# What to produce:
The lines to copy are those in the listing below that contain the word "overline".

# Provided data:
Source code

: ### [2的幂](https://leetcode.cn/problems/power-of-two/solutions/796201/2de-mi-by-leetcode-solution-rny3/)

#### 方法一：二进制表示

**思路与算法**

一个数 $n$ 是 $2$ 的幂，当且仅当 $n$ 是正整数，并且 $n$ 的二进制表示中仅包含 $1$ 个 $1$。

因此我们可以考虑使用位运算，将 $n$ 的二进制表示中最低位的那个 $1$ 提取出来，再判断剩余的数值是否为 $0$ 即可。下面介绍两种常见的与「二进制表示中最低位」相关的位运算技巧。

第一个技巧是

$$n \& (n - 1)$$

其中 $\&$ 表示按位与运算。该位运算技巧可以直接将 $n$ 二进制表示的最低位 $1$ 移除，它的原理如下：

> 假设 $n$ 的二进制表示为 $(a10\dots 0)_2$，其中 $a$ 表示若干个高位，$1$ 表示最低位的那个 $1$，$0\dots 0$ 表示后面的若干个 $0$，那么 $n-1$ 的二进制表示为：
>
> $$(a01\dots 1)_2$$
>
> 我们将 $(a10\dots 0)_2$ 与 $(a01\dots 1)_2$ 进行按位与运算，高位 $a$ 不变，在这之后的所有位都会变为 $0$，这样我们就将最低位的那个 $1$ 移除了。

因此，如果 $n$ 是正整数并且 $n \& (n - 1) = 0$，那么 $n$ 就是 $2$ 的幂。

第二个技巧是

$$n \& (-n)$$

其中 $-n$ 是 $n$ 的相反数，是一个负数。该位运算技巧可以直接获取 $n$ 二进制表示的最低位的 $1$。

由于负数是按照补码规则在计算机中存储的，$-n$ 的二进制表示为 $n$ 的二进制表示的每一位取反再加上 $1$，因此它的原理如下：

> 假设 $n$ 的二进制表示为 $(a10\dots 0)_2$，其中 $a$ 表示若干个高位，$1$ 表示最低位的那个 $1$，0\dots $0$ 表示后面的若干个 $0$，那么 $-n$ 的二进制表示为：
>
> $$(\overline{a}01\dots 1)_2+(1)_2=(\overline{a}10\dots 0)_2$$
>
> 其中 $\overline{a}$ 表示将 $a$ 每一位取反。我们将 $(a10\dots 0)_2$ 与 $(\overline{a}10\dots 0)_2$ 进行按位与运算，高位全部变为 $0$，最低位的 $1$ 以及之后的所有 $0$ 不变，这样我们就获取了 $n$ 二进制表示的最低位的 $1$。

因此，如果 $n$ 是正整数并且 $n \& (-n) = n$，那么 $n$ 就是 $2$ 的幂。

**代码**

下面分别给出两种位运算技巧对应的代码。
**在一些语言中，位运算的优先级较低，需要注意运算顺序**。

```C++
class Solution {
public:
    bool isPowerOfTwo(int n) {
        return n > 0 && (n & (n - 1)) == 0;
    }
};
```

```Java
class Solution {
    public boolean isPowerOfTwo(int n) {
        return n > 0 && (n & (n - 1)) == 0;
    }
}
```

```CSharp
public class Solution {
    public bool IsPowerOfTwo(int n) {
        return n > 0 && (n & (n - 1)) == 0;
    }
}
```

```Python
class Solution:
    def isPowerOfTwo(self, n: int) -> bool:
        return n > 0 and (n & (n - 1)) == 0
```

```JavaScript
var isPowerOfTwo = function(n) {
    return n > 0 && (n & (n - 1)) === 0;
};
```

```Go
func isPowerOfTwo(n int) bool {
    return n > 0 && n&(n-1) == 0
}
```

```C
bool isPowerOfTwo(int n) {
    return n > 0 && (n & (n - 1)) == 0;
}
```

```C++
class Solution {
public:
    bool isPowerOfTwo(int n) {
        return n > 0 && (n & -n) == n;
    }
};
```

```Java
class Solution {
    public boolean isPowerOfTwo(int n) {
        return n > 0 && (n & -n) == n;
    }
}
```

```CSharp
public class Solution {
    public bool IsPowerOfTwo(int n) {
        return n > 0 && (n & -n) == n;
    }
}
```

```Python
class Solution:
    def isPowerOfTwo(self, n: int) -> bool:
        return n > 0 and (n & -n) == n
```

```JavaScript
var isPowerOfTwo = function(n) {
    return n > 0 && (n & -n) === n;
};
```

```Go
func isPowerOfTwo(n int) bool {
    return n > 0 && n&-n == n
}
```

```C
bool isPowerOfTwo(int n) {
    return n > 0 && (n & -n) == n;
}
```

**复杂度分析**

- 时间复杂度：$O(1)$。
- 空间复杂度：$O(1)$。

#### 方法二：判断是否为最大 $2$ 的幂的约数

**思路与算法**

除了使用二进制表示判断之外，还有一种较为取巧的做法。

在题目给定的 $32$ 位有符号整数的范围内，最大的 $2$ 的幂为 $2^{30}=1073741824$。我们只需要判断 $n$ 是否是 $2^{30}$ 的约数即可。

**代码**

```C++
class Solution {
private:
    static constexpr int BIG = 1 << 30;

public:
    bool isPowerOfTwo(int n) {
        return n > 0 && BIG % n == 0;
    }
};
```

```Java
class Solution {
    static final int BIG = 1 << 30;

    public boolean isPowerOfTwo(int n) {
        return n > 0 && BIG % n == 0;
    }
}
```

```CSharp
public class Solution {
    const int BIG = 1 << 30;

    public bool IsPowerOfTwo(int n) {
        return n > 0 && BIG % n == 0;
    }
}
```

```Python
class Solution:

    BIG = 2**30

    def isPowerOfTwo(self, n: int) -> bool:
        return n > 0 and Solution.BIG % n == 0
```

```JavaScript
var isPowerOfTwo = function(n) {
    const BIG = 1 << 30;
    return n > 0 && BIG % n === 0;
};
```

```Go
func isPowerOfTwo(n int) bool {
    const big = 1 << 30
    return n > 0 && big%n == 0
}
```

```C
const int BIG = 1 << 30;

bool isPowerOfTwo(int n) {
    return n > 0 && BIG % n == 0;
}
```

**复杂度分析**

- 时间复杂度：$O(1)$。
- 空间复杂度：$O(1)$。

# Output for this exercise:
> $$(\overline{a}01\dots 1)_2+(1)_2=(\overline{a}10\dots 0)_2$$
> 其中 $\overline{a}$ 表示将 $a$ 每一位取反。我们将 $(a10\dots 0)_2$ 与 $(\overline{a}10\dots 0)_2$ 进行按位与运算，高位全部变为 $0$，最低位的 $1$ 以及之后的所有 $0$ 不变，这样我们就获取了 $n$ 二进制表示的最低位的 $1$。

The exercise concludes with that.